_Task directions:_ Copy each line that contains the string "images", taking them from the material.

_Recorded information:_
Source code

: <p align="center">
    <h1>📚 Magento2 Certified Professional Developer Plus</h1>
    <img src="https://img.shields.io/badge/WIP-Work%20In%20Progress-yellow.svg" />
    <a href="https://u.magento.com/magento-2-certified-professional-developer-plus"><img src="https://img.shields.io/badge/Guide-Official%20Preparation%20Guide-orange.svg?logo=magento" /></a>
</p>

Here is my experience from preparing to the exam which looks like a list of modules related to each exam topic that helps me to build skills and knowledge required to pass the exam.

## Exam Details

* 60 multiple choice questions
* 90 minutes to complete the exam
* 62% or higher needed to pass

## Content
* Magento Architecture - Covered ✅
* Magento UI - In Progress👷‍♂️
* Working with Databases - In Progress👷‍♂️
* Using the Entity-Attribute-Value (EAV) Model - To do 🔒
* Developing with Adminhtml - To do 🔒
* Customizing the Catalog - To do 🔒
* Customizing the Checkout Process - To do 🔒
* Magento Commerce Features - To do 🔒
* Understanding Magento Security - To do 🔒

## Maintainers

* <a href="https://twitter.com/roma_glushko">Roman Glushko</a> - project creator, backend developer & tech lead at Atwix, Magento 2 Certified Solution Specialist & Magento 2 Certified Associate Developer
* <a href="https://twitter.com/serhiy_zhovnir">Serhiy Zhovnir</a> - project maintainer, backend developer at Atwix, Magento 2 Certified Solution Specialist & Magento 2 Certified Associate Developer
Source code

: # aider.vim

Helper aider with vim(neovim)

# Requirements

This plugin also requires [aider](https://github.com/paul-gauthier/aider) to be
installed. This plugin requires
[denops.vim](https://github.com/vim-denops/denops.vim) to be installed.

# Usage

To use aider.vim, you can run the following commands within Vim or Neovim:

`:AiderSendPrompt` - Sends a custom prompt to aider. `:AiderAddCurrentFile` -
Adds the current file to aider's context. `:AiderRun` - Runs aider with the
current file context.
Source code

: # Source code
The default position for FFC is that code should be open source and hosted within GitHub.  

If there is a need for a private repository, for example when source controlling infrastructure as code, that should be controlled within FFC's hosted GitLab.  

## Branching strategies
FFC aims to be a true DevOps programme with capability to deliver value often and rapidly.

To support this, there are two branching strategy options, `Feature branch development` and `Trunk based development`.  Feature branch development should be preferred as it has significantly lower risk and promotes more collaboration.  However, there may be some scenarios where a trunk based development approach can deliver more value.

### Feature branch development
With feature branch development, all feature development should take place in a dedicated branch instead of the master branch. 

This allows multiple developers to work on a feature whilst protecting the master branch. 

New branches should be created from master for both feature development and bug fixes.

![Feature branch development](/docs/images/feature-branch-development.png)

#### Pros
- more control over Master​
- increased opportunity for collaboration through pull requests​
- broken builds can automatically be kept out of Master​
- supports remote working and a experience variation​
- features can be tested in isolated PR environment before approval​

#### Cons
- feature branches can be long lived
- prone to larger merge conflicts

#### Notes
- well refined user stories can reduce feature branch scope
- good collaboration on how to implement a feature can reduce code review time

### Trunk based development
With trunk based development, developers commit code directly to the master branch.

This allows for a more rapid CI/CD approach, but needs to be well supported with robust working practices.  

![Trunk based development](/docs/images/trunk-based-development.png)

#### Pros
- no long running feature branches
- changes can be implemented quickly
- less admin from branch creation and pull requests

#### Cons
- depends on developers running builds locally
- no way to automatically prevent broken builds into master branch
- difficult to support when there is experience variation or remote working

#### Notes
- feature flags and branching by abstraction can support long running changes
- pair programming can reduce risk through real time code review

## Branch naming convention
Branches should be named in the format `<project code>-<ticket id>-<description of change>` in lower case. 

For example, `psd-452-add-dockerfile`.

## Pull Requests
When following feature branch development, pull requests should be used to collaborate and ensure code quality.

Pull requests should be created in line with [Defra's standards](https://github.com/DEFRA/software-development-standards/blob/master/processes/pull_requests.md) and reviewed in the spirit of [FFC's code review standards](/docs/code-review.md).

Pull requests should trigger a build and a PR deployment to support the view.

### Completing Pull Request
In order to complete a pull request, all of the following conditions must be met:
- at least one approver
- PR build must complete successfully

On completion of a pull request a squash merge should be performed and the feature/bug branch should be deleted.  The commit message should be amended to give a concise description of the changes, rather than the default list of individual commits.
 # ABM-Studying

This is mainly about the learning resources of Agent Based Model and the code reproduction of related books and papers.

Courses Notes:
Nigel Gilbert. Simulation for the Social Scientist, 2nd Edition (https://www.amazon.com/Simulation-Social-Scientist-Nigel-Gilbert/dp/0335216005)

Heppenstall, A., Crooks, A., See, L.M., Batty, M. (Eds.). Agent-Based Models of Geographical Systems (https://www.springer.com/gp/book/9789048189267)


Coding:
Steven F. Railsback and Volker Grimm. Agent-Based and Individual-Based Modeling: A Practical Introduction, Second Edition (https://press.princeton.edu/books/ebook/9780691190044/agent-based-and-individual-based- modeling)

_Task result:_
![Feature branch development](/docs/images/feature-branch-development.png)
![Trunk based development](/docs/images/trunk-based-development.png)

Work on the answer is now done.